Work order -
Below are records; copy exactly the line containing "- **subscriptionId** - Optional." and every line after it, through the last.

Records supplied -
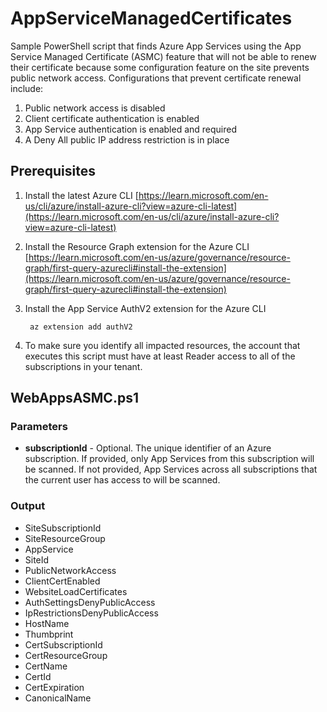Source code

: # AppServiceManagedCertificates
Sample PowerShell script that finds Azure App Services using the App Service Managed Certificate (ASMC) feature that will not be able to renew their certificate because some configuration feature on the site prevents public network access. Configurations that prevent certificate renewal include:

1. Public network access is disabled
1. Client certificate authentication is enabled
1. App Service authentication is enabled and required
1. A Deny All public IP address restriction is in place

## Prerequisites
1. Install the latest Azure CLI [https://learn.microsoft.com/en-us/cli/azure/install-azure-cli?view=azure-cli-latest](https://learn.microsoft.com/en-us/cli/azure/install-azure-cli?view=azure-cli-latest)
1. Install the Resource Graph extension for the Azure CLI [https://learn.microsoft.com/en-us/azure/governance/resource-graph/first-query-azurecli#install-the-extension](https://learn.microsoft.com/en-us/azure/governance/resource-graph/first-query-azurecli#install-the-extension)
1. Install the App Service AuthV2 extension for the Azure CLI

        az extension add authV2

1. To make sure you identify all impacted resources, the account that executes this script must have at least Reader access to all of the subscriptions in your tenant.

## WebAppsASMC.ps1

### Parameters
- **subscriptionId** - Optional. The unique identifier of an Azure subscription. If provided, only App Services from this subscription will be scanned. If not provided, App Services across all subscriptions that the current user has access to will be scanned.

### Output
- SiteSubscriptionId
- SiteResourceGroup
- AppService
- SiteId
- PublicNetworkAccess
- ClientCertEnabled
- WebsiteLoadCertificates
- AuthSettingsDenyPublicAccess
- IpRestrictionsDenyPublicAccess
- HostName
- Thumbprint
- CertSubscriptionId
- CertResourceGroup
- CertName
- CertId
- CertExpiration
- CanonicalName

Solution -
- **subscriptionId** - Optional. The unique identifier of an Azure subscription. If provided, only App Services from this subscription will be scanned. If not provided, App Services across all subscriptions that the current user has access to will be scanned.

### Output
- SiteSubscriptionId
- SiteResourceGroup
- AppService
- SiteId
- PublicNetworkAccess
- ClientCertEnabled
- WebsiteLoadCertificates
- AuthSettingsDenyPublicAccess
- IpRestrictionsDenyPublicAccess
- HostName
- Thumbprint
- CertSubscriptionId
- CertResourceGroup
- CertName
- CertId
- CertExpiration
- CanonicalName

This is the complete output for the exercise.